The Internet and future of mobile sports consumption

Source: fotorambler
Source: fotorambler

You want to watch the World Cup final but do not have a log-in for the WatchESPN app. You download the 120 Sports app to find it is showing highlights of the game, but with buffering and a reduced quality. Currently, it is legal for your Internet service provider (ISP) to favor some web traffic over others. In our hypothetical example, if 120 Sports wanted to compete with ESPN, it would have to pay the ISP for higher speeds. Competitive pricing would disappear if the Internet is reclassified from an information service to a telecommunication service. However, it would open the Internet to heavy taxation. The expiration of Internet Tax Moratorium later this year means both companies and users will have to pay more to use the Internet. If the FCC does not pass its net neutrality regulation, this may be just one of many ways that growth in sports viewing may be stifled by a projected 17 percent increase in broadband costs.
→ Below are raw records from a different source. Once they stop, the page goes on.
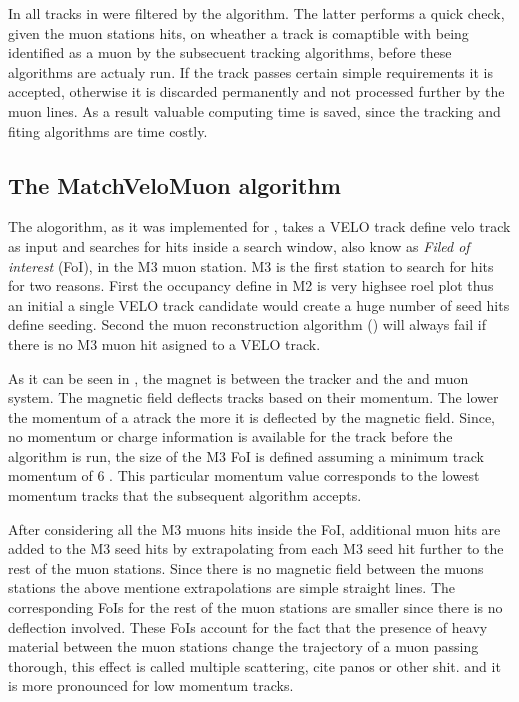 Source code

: In \runone all \velo tracks in \hltone were filtered by the \mvm algorithm. The latter performs a quick check,
given the muon stations hits, on wheather a \velo track is comaptible with being identified as a muon by the subsecuent
tracking algorithms, before these algorithms are actualy run. If the \velo track passes certain simple requirements it
is accepted, otherwise it is discarded permanently and not processed further by the \hlt muon lines. As a result
valuable computing time is saved, since the \FwD tracking and fiting algorithms are time costly.

\subsection{The MatchVeloMuon algorithm}
\label{sec:muon_matching}

The \mvm alogorithm, as it was implemented for \runone \cite{roelThesis}, takes a VELO track{\color{red} define velo track} as input
and searches for hits inside a search window, also know as {\it Filed of interest} (FoI), in the M3 muon station.
M3 is the first station to search for hits for two reasons. First the occupancy{\color{red} define} in M2 is very high{\color{red}see roel plot}
thus an initial a single VELO track candidate would create
a huge number of seed hits{\color{red} define seeding}. Second the muon reconstruction algorithm (\isMuon) will always fail if
there is no M3 muon hit asigned to a VELO track.

As it can be seen in \figref{}, the \lhcb magnet is between the \velo tracker and the and muon system.
The \lhcb magnetic field deflects tracks based on their momentum. The lower the momentum of a atrack the more
it is deflected by the magnetic field. Since, no momentum or charge information is available for the \velo
track before the \FwD algorithm is run, the size of the M3 FoI is defined assuming a minimum track momentum of 6 \gevc.
This particular momentum value corresponds to the lowest momentum tracks that the subsequent \isMuon algorithm accepts.

After considering all the M3 muons hits inside the FoI, additional muon hits are added to
the M3 seed hits by extrapolating from each M3 seed hit further to the rest of the muon stations.
Since there is no magnetic field between the muons stations the above mentione extrapolations are simple straight lines.
The corresponding FoIs for the rest of the muon stations are smaller since there is no deflection involved.
These FoIs account for the fact that the presence of heavy material between the muon stations change the
trajectory of a muon passing thorough, this effect is called multiple scattering, {\color{red} cite panos or other shit.}
and it is more pronounced for low momentum tracks.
UNESCO and Stanford Professor Paul Kim predicts that global mobile Internet users will overtake computers in the near future. We are beginning to see this with events such as the World Cup, where 1.7 million viewers watched the second half of U.S. versus Germany and over 3.5 million unique viewers watched the U.S. take on Belgium online. There is a tremendous market for mobile sports viewership that remains somewhat untapped. Earlier in the month, ABC, ESPN, and ESPN 2 combined to reach more than 99 million people with World Cup coverage. Univision reported that it reached 70.9 million people. Not maintaining net neutrality could have a devastating effect on the growing mobile market, as Forbes predicts:

“The increase in costs, when passed through to consumers in the form of higher prices, will lead to a decrease in the otherwise growing base of nationwide broadband subscribers by as much as 65 million by 2020.”

Mobile sports businesses may need to prepare for an Internet where ISPs can restrict apps, content and services. For example, AT&T Wireless, Verizon Wireless and T-Mobile all stopped Google Wallet, a mobile payment app that was looking to tap into a new $56.7 billion market, from reaching its customers. These ISPs prevented 75 percent of U.S. mobile users from accessing this technology and effectively stifled the market. If Google — a company so powerful that Internet traffic dipped by 40 percent when there was a five-minute power outage — cannot convince ISPs, then what weight do mobile sports businesses’ carry in a disagreement?

Source: Android Central

There is some good news if net neutrality legislation does not pass. According to David M. Spencer, founder of Talent Resources’ Sports, endorsement deals and sponsorship deals for players and teams should not be affected. However, mobile sports businesses should look at what has happened to the digital music business, where organizations and start-ups have to pay huge up-front licensing fees to rights holders before they can get their services to users.

Athletes and teams will struggle to cover these costs without passing them to consumers. LeBron’s app would not have been successful without Samsung, but other athletes do not have brand recognition or capital to repeat his efforts. Even though business will not immediately suffer, they will be at the mercy of ISPs, as well as possibly derail the massive expansion and potential of the mobile sports market.